Records from a data source
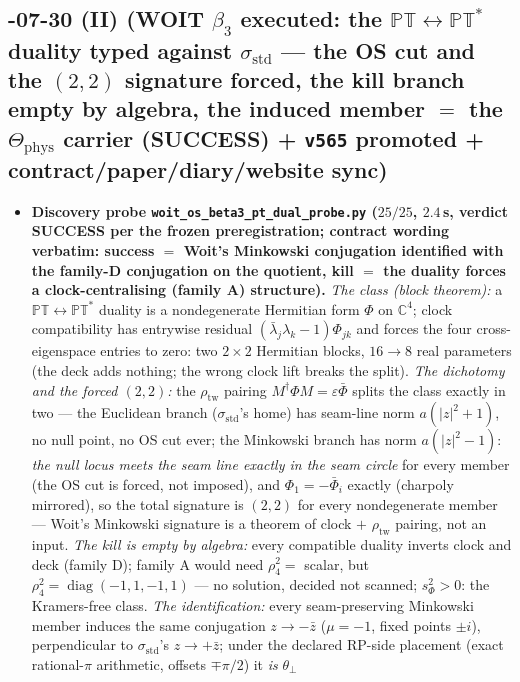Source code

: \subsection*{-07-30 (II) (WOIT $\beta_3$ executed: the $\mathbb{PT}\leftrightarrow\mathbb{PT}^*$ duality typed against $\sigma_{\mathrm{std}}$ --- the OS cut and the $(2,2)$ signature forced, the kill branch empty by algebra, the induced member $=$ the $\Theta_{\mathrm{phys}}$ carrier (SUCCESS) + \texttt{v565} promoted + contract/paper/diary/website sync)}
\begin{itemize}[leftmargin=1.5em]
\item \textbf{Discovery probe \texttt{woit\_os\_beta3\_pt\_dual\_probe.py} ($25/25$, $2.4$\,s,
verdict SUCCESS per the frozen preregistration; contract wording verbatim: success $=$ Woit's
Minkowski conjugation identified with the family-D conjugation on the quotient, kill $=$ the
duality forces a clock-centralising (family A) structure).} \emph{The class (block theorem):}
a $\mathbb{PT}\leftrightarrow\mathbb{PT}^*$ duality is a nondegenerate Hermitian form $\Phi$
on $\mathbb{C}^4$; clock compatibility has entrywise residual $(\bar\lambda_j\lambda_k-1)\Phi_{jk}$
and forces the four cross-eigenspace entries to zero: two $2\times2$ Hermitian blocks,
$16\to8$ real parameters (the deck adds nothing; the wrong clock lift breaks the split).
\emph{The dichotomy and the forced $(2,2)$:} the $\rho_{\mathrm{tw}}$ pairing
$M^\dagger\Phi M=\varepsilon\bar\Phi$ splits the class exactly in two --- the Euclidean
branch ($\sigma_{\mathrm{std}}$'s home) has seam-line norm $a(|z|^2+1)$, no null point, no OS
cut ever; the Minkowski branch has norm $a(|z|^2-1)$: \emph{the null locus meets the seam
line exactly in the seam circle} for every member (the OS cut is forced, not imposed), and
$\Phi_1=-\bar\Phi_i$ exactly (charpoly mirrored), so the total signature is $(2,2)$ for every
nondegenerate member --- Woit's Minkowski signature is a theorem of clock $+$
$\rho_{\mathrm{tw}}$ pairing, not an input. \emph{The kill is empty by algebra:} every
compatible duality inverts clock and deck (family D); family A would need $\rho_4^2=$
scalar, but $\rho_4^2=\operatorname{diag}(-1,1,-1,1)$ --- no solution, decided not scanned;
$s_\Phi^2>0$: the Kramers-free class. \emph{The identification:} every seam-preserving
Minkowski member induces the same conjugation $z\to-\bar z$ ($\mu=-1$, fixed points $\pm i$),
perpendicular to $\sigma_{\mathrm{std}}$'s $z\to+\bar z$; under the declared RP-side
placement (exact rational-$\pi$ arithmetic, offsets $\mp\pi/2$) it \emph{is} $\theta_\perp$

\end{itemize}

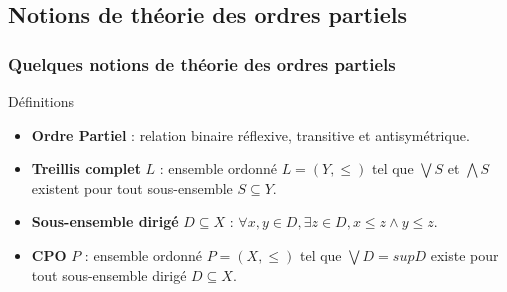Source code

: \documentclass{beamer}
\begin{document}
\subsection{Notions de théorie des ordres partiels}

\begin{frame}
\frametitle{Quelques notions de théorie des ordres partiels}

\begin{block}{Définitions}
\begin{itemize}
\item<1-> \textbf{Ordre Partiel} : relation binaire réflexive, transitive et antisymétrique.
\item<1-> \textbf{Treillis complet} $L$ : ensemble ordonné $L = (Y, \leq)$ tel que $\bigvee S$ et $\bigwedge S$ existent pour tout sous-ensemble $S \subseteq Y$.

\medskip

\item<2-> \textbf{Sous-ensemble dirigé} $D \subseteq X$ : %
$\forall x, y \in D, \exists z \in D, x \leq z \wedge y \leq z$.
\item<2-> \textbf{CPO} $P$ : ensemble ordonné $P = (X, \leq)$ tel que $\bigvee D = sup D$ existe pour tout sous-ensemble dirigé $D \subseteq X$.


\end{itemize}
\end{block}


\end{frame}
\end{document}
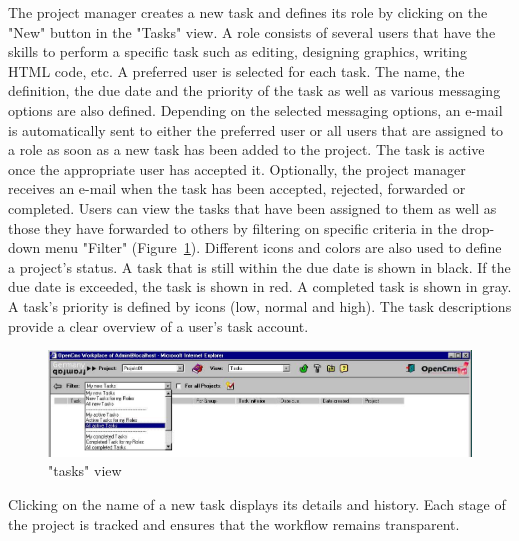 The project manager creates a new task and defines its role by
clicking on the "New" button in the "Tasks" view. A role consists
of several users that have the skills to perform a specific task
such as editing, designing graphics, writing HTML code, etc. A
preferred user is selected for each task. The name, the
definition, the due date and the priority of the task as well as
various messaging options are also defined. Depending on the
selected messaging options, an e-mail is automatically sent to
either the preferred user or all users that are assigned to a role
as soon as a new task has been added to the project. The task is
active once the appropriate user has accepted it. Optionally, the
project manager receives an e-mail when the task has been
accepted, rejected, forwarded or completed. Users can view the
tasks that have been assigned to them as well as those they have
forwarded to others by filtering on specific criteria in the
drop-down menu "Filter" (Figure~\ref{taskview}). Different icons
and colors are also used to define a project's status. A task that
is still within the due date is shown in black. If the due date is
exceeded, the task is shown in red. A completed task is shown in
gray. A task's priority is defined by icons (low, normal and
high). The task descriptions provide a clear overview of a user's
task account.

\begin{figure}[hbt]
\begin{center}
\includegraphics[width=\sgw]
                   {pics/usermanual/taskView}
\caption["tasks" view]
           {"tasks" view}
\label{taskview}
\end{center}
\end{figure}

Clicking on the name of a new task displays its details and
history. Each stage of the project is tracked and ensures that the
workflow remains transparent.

Activity
Leave out the pictures and print every line of the data exactly.

Exercise solution
Source code

: \subsection*{-07-30 (II) (WOIT $\beta_3$ executed: the $\mathbb{PT}\leftrightarrow\mathbb{PT}^*$ duality typed against $\sigma_{\mathrm{std}}$ --- the OS cut and the $(2,2)$ signature forced, the kill branch empty by algebra, the induced member $=$ the $\Theta_{\mathrm{phys}}$ carrier (SUCCESS) + \texttt{v565} promoted + contract/paper/diary/website sync)}
\begin{itemize}[leftmargin=1.5em]
\item \textbf{Discovery probe \texttt{woit\_os\_beta3\_pt\_dual\_probe.py} ($25/25$, $2.4$\,s,
verdict SUCCESS per the frozen preregistration; contract wording verbatim: success $=$ Woit's
Minkowski conjugation identified with the family-D conjugation on the quotient, kill $=$ the
duality forces a clock-centralising (family A) structure).} \emph{The class (block theorem):}
a $\mathbb{PT}\leftrightarrow\mathbb{PT}^*$ duality is a nondegenerate Hermitian form $\Phi$
on $\mathbb{C}^4$; clock compatibility has entrywise residual $(\bar\lambda_j\lambda_k-1)\Phi_{jk}$
and forces the four cross-eigenspace entries to zero: two $2\times2$ Hermitian blocks,
$16\to8$ real parameters (the deck adds nothing; the wrong clock lift breaks the split).
\emph{The dichotomy and the forced $(2,2)$:} the $\rho_{\mathrm{tw}}$ pairing
$M^\dagger\Phi M=\varepsilon\bar\Phi$ splits the class exactly in two --- the Euclidean
branch ($\sigma_{\mathrm{std}}$'s home) has seam-line norm $a(|z|^2+1)$, no null point, no OS
cut ever; the Minkowski branch has norm $a(|z|^2-1)$: \emph{the null locus meets the seam
line exactly in the seam circle} for every member (the OS cut is forced, not imposed), and
$\Phi_1=-\bar\Phi_i$ exactly (charpoly mirrored), so the total signature is $(2,2)$ for every
nondegenerate member --- Woit's Minkowski signature is a theorem of clock $+$
$\rho_{\mathrm{tw}}$ pairing, not an input. \emph{The kill is empty by algebra:} every
compatible duality inverts clock and deck (family D); family A would need $\rho_4^2=$
scalar, but $\rho_4^2=\operatorname{diag}(-1,1,-1,1)$ --- no solution, decided not scanned;
$s_\Phi^2>0$: the Kramers-free class. \emph{The identification:} every seam-preserving
Minkowski member induces the same conjugation $z\to-\bar z$ ($\mu=-1$, fixed points $\pm i$),
perpendicular to $\sigma_{\mathrm{std}}$'s $z\to+\bar z$; under the declared RP-side
placement (exact rational-$\pi$ arithmetic, offsets $\mp\pi/2$) it \emph{is} $\theta_\perp$

\end{itemize}

Source code

: \documentclass{beamer}
\begin{document}
\subsection{Notions de théorie des ordres partiels}

\begin{frame}
\frametitle{Quelques notions de théorie des ordres partiels}

\begin{block}{Définitions}
\begin{itemize}
\item<1-> \textbf{Ordre Partiel} : relation binaire réflexive, transitive et antisymétrique.
\item<1-> \textbf{Treillis complet} $L$ : ensemble ordonné $L = (Y, \leq)$ tel que $\bigvee S$ et $\bigwedge S$ existent pour tout sous-ensemble $S \subseteq Y$.

\medskip

\item<2-> \textbf{Sous-ensemble dirigé} $D \subseteq X$ : %
$\forall x, y \in D, \exists z \in D, x \leq z \wedge y \leq z$.
\item<2-> \textbf{CPO} $P$ : ensemble ordonné $P = (X, \leq)$ tel que $\bigvee D = sup D$ existe pour tout sous-ensemble dirigé $D \subseteq X$.


\end{itemize}
\end{block}


\end{frame}
\end{document}
 The project manager creates a new task and defines its role by
clicking on the "New" button in the "Tasks" view. A role consists
of several users that have the skills to perform a specific task
such as editing, designing graphics, writing HTML code, etc. A
preferred user is selected for each task. The name, the
definition, the due date and the priority of the task as well as
various messaging options are also defined. Depending on the
selected messaging options, an e-mail is automatically sent to
either the preferred user or all users that are assigned to a role
as soon as a new task has been added to the project. The task is
active once the appropriate user has accepted it. Optionally, the
project manager receives an e-mail when the task has been
accepted, rejected, forwarded or completed. Users can view the
tasks that have been assigned to them as well as those they have
forwarded to others by filtering on specific criteria in the
drop-down menu "Filter" (Figure~\ref{taskview}). Different icons
and colors are also used to define a project's status. A task that
is still within the due date is shown in black. If the due date is
exceeded, the task is shown in red. A completed task is shown in
gray. A task's priority is defined by icons (low, normal and
high). The task descriptions provide a clear overview of a user's
task account.

\begin{figure}[hbt]
\begin{center}
\includegraphics[width=\sgw]
                   {pics/usermanual/taskView}
\caption["tasks" view]
           {"tasks" view}
\label{taskview}
\end{center}
\end{figure}

Clicking on the name of a new task displays its details and
history. Each stage of the project is tracked and ensures that the
workflow remains transparent.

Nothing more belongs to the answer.